## SOURCE MATERIAL
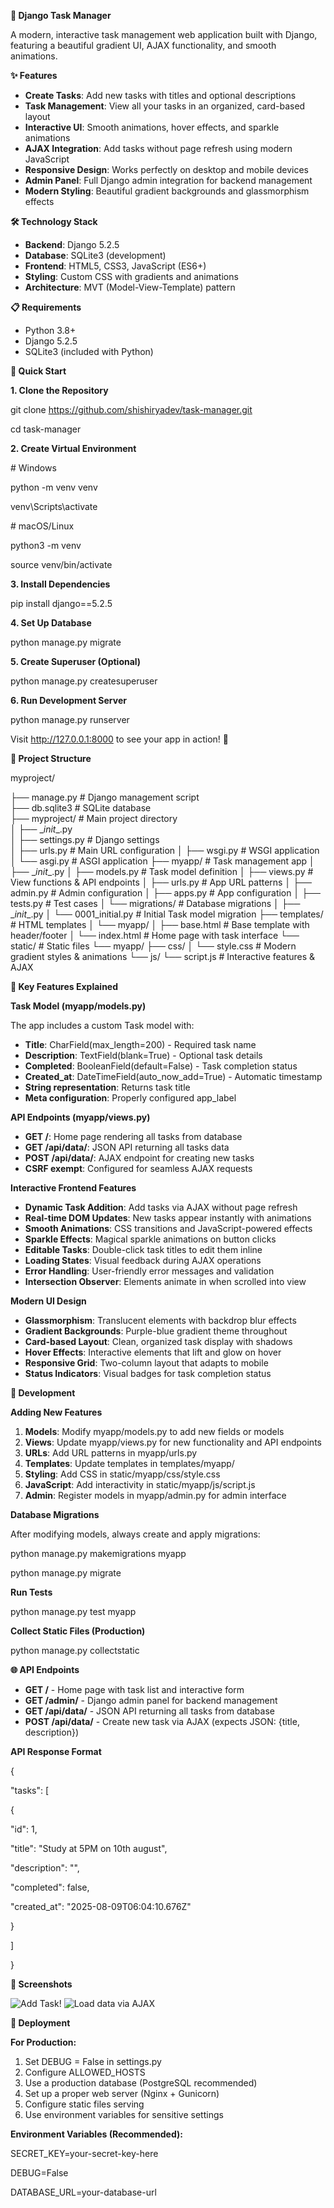**🚀 Django Task Manager**

A modern, interactive task management web application built with Django, featuring a beautiful gradient UI, AJAX functionality, and smooth animations.

**✨ Features**

- **Create Tasks**: Add new tasks with titles and optional descriptions
- **Task Management**: View all your tasks in an organized, card-based layout
- **Interactive UI**: Smooth animations, hover effects, and sparkle animations
- **AJAX Integration**: Add tasks without page refresh using modern JavaScript
- **Responsive Design**: Works perfectly on desktop and mobile devices
- **Admin Panel**: Full Django admin integration for backend management
- **Modern Styling**: Beautiful gradient backgrounds and glassmorphism effects

**🛠️ Technology Stack**

- **Backend**: Django 5.2.5
- **Database**: SQLite3 (development)
- **Frontend**: HTML5, CSS3, JavaScript (ES6+)
- **Styling**: Custom CSS with gradients and animations
- **Architecture**: MVT (Model-View-Template) pattern

**📋 Requirements**

- Python 3.8+
- Django 5.2.5
- SQLite3 (included with Python)

**🚀 Quick Start**

**1\. Clone the Repository**

git clone <https://github.com/shishiryadev/task-manager.git>

cd task-manager

**2\. Create Virtual Environment**

\# Windows

python -m venv venv

venv\\Scripts\\activate

\# macOS/Linux

python3 -m venv

source venv/bin/activate

**3\. Install Dependencies**

pip install django==5.2.5

**4\. Set Up Database**

python manage.py migrate

**5\. Create Superuser (Optional)**

python manage.py createsuperuser

**6\. Run Development Server**

python manage.py runserver

Visit <http://127.0.0.1:8000> to see your app in action! 🎉

**📁 Project Structure**

myproject/

├── manage.py # Django management script  
├── db.sqlite3 # SQLite database  
├── myproject/ # Main project directory  
│ ├── \__init_\_.py  
│ ├── settings.py # Django settings  
│ ├── urls.py # Main URL configuration
│ ├── wsgi.py # WSGI application
│ └── asgi.py # ASGI application
├── myapp/ # Task management app
│ ├── \__init_\_.py
│ ├── models.py # Task model definition
│ ├── views.py # View functions & API endpoints
│ ├── urls.py # App URL patterns
│ ├── admin.py # Admin configuration
│ ├── apps.py # App configuration
│ ├── tests.py # Test cases
│ └── migrations/ # Database migrations
│ ├── \__init_\_.py
│ └── 0001_initial.py # Initial Task model migration
├── templates/ # HTML templates
│ └── myapp/
│ ├── base.html # Base template with header/footer
│ └── index.html # Home page with task interface
└── static/ # Static files
└── myapp/
├── css/
│ └── style.css # Modern gradient styles & animations
└── js/
└── script.js # Interactive features & AJAX

**🎨 Key Features Explained**

**Task Model (myapp/models.py)**

The app includes a custom Task model with:

- **Title**: CharField(max_length=200) - Required task name
- **Description**: TextField(blank=True) - Optional task details
- **Completed**: BooleanField(default=False) - Task completion status
- **Created_at**: DateTimeField(auto_now_add=True) - Automatic timestamp
- **String representation**: Returns task title
- **Meta configuration**: Properly configured app_label

**API Endpoints (myapp/views.py)**

- **GET /**: Home page rendering all tasks from database
- **GET /api/data/**: JSON API returning all tasks data
- **POST /api/data/**: AJAX endpoint for creating new tasks
- **CSRF exempt**: Configured for seamless AJAX requests

**Interactive Frontend Features**

- **Dynamic Task Addition**: Add tasks via AJAX without page refresh
- **Real-time DOM Updates**: New tasks appear instantly with animations
- **Smooth Animations**: CSS transitions and JavaScript-powered effects
- **Sparkle Effects**: Magical sparkle animations on button clicks
- **Editable Tasks**: Double-click task titles to edit them inline
- **Loading States**: Visual feedback during AJAX operations
- **Error Handling**: User-friendly error messages and validation
- **Intersection Observer**: Elements animate in when scrolled into view

**Modern UI Design**

- **Glassmorphism**: Translucent elements with backdrop blur effects
- **Gradient Backgrounds**: Purple-blue gradient theme throughout
- **Card-based Layout**: Clean, organized task display with shadows
- **Hover Effects**: Interactive elements that lift and glow on hover
- **Responsive Grid**: Two-column layout that adapts to mobile
- **Status Indicators**: Visual badges for task completion status

**🔧 Development**

**Adding New Features**

1. **Models**: Modify myapp/models.py to add new fields or models
2. **Views**: Update myapp/views.py for new functionality and API endpoints
3. **URLs**: Add URL patterns in myapp/urls.py
4. **Templates**: Update templates in templates/myapp/
5. **Styling**: Add CSS in static/myapp/css/style.css
6. **JavaScript**: Add interactivity in static/myapp/js/script.js
7. **Admin**: Register models in myapp/admin.py for admin interface

**Database Migrations**

After modifying models, always create and apply migrations:

python manage.py makemigrations myapp

python manage.py migrate

**Run Tests**

python manage.py test myapp

**Collect Static Files (Production)**

python manage.py collectstatic

**🌐 API Endpoints**

- **GET /** - Home page with task list and interactive form
- **GET /admin/** - Django admin panel for backend management
- **GET /api/data/** - JSON API returning all tasks from database
- **POST /api/data/** - Create new task via AJAX (expects JSON: {title, description})

**API Response Format**

{

"tasks": \[

{

"id": 1,

"title": "Study at 5PM on 10th august",

"description": "",

"completed": false,

"created_at": "2025-08-09T06:04:10.676Z"

}

\]

}

**📱 Screenshots**

 ![Add Task!](task-manager-1.png) ![Load data via AJAX](task-manager-2.png)



**🚀 Deployment**

**For Production:**

1. Set DEBUG = False in settings.py
2. Configure ALLOWED_HOSTS
3. Use a production database (PostgreSQL recommended)
4. Set up a proper web server (Nginx + Gunicorn)
5. Configure static files serving
6. Use environment variables for sensitive settings

**Environment Variables (Recommended):**

SECRET_KEY=your-secret-key-here

DEBUG=False

DATABASE_URL=your-database-url
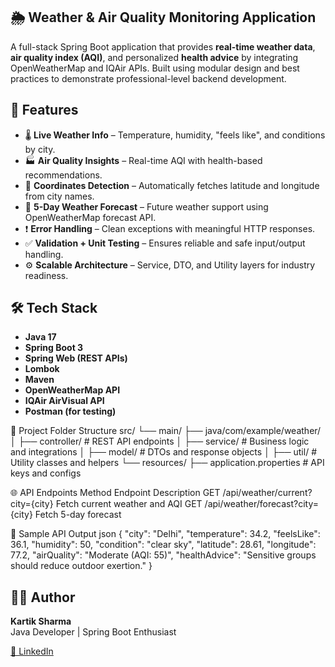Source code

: ## 🌦️ Weather & Air Quality Monitoring Application

A full-stack Spring Boot application that provides **real-time weather data**, **air quality index (AQI)**, and personalized **health advice** by integrating OpenWeatherMap and IQAir APIs. Built using modular design and best practices to demonstrate professional-level backend development.

## 🚀 Features
- 🌡️ **Live Weather Info** – Temperature, humidity, "feels like", and conditions by city.
- 🏭 **Air Quality Insights** – Real-time AQI with health-based recommendations.
- 📍 **Coordinates Detection** – Automatically fetches latitude and longitude from city names.
- 📅 **5-Day Weather Forecast** – Future weather support using OpenWeatherMap forecast API.
- ❗ **Error Handling** – Clean exceptions with meaningful HTTP responses.
- ✅ **Validation + Unit Testing** – Ensures reliable and safe input/output handling.
- ⚙️ **Scalable Architecture** – Service, DTO, and Utility layers for industry readiness.

## 🛠️ Tech Stack

- **Java 17**
- **Spring Boot 3**
- **Spring Web (REST APIs)**
- **Lombok**
- **Maven**
- **OpenWeatherMap API**
- **IQAir AirVisual API**
- **Postman (for testing)**

📁 Project Folder Structure
src/
 └── main/
     ├── java/com/example/weather/
     │   ├── controller/        # REST API endpoints
     │   ├── service/           # Business logic and integrations
     │   ├── model/             # DTOs and response objects
     │   ├── util/              # Utility classes and helpers
     └── resources/
         ├── application.properties  # API keys and configs

🌐 API Endpoints
Method	Endpoint	Description
GET	/api/weather/current?city={city}	Fetch current weather and AQI
GET	/api/weather/forecast?city={city}	Fetch 5-day forecast

📸 Sample API Output
json
{
  "city": "Delhi",
  "temperature": 34.2,
  "feelsLike": 36.1,
  "humidity": 50,
  "condition": "clear sky",
  "latitude": 28.61,
  "longitude": 77.2,
  "airQuality": "Moderate (AQI: 55)",
  "healthAdvice": "Sensitive groups should reduce outdoor exertion."
}

## 🙋‍♂️ Author

**Kartik Sharma**  
Java Developer | Spring Boot Enthusiast

[🔗 LinkedIn]([https://www.linkedin.com/in/your-profile](https://www.linkedin.com/in/kartiksharma-tech-enthusiast/))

## PROBLEM STATEMENT
Could you say how many lines of the entries contain the string "organized"? Only the number should be given.

## RESPONSE
2